On Design Report Structures and Different Kinds of Prototype Tests

When presenting the results of a design project, including a prototype test, I tend to recommend this chapter order:

  • Concepts and Selection
  • Final Design
  • Test / Validation

This order is based on typical peer reviewed papers presenting the ‘design and validation’ of ‘a novel device’ or something. It also assumes a substantial difference between the final design and the chosen concept that is not the direct outcome of exploratory testing with a prototype. This order works well when the test is aimed at validating a specific part of (the performance of) the design. The final design, in this set-up, functions as a type of hypothesis, that is then empirically tested.

In a course that I teach where students usually dive right into prototyping after concept selection, this order doesn’t always work. And it’s confusing for them. Especially for those students who end up effectively using (early versions of) their prototype as a sketch model to discover things about their concept and to iteratively develop their design. There is also little time available in this project (and too little technical knowledge amongst these particular students) to really develop the design as a whole very much after the concept selection.

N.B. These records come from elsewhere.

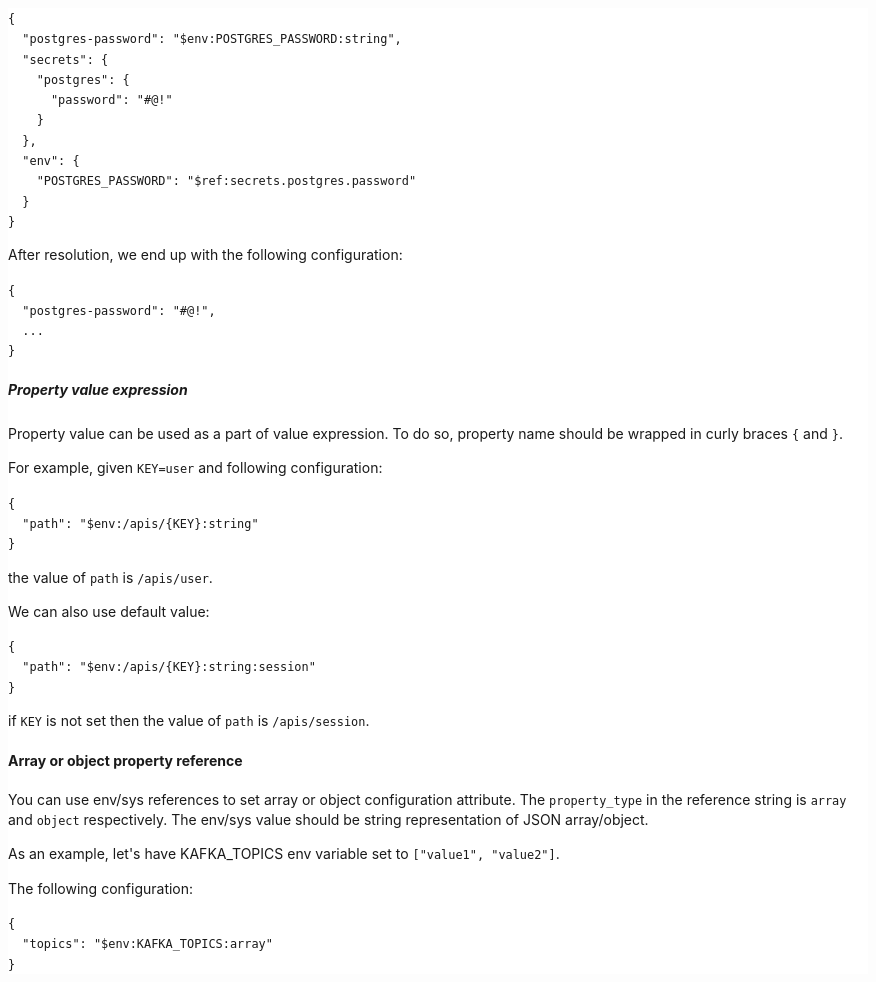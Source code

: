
 ```
{
  "postgres-password": "$env:POSTGRES_PASSWORD:string",
  "secrets": {
    "postgres": {
      "password": "#@!"
    }
  },
  "env": {
    "POSTGRES_PASSWORD": "$ref:secrets.postgres.password"
  }
}
```

After resolution, we end up with the following configuration:

```
{
  "postgres-password": "#@!",
  ...
}
```

##### Property value expression

Property value can be used as a part of value expression.
To do so, property name should be wrapped in curly braces `{` and `}`.

For example, given `KEY=user` and following configuration:

```
{
  "path": "$env:/apis/{KEY}:string"
}
```

the value of `path` is `/apis/user`.

We can also use default value:

```
{
  "path": "$env:/apis/{KEY}:string:session"
}
```

if `KEY` is not set then the value of `path` is `/apis/session`.

#### Array or object property reference

You can use env/sys references to set array or object configuration attribute.
The `property_type` in the reference string is `array` and `object` respectively.
The env/sys value should be string representation of JSON array/object.

As an example, let's have KAFKA_TOPICS env variable set to `["value1", "value2"]`.

The following configuration:

```
{
  "topics": "$env:KAFKA_TOPICS:array"
}
```
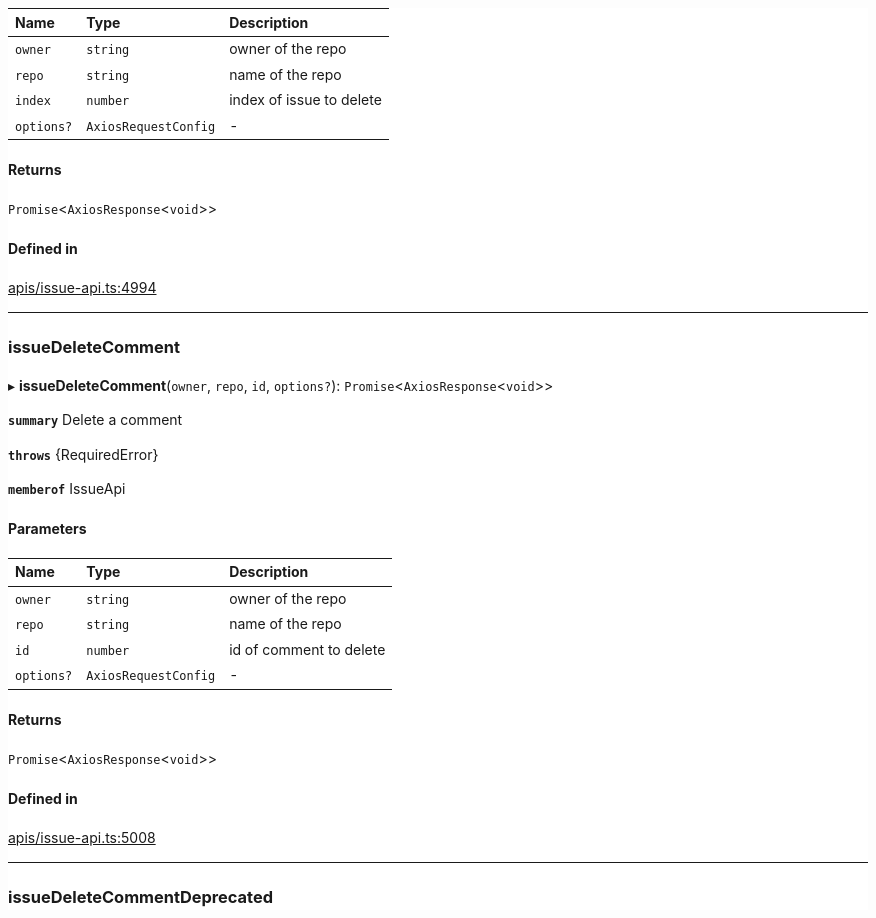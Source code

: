 | Name | Type | Description |
| :------ | :------ | :------ |
| `owner` | `string` | owner of the repo |
| `repo` | `string` | name of the repo |
| `index` | `number` | index of issue to delete |
| `options?` | `AxiosRequestConfig` | - |

#### Returns

`Promise`<`AxiosResponse`<`void`\>\>

#### Defined in

[apis/issue-api.ts:4994](https://github.com/unfoldingWord/dcs-js/blob/42a7ab5/apis/issue-api.ts#L4994)

___

### <a id="issuedeletecomment" name="issuedeletecomment"></a> issueDeleteComment

▸ **issueDeleteComment**(`owner`, `repo`, `id`, `options?`): `Promise`<`AxiosResponse`<`void`\>\>

**`summary`** Delete a comment

**`throws`** {RequiredError}

**`memberof`** IssueApi

#### Parameters

| Name | Type | Description |
| :------ | :------ | :------ |
| `owner` | `string` | owner of the repo |
| `repo` | `string` | name of the repo |
| `id` | `number` | id of comment to delete |
| `options?` | `AxiosRequestConfig` | - |

#### Returns

`Promise`<`AxiosResponse`<`void`\>\>

#### Defined in

[apis/issue-api.ts:5008](https://github.com/unfoldingWord/dcs-js/blob/42a7ab5/apis/issue-api.ts#L5008)

___

### <a id="issuedeletecommentdeprecated" name="issuedeletecommentdeprecated"></a> issueDeleteCommentDeprecated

In these cases, it would probably work better to change the order:

  • Concepts and Selection
  • Prototype test
  • Final design

You might even skip the ‘final design’ section entirely in favour of a discussion of future development. The prototype test, then, becomes not so much a focused validation of one key element within a larger complex design, but more an exploration and/or proof op principle of the chosen concept, more a validation of (the choice for) a certain solution principle than of a full design.

The role or lack of a client distinguishes academic from professional design work

Reviewing a number of (engineering) design textbooks, it strikes me that none of them discuss what a good set of concepts looks like, other than that they are the most promising options.

Together with the fact that these textbooks give little to no guidance on how to construct and present the complete case arguing the final design, this lack of discussion on the collection of concepts as a collection – and what defines it as such – seems to be a result of these books’ framing of design and the design process in a professional context.

One big difference between that professional context and an academic context (including many educational settings) is the role and presence – or lack thereof – of a client. Concept selection seems like a particularly good example of this. In a professional setting, you would present your concepts and your evaluation of them, together with a recommendation on which to proceed with, to your client(s). You would give them the final say or ‘OK’ on that decision, or at least come to a consensus. And because that decision is taken together, at a specific moment in time, in a specific project context, it matters less whether that set of concepts has a particular logic to it.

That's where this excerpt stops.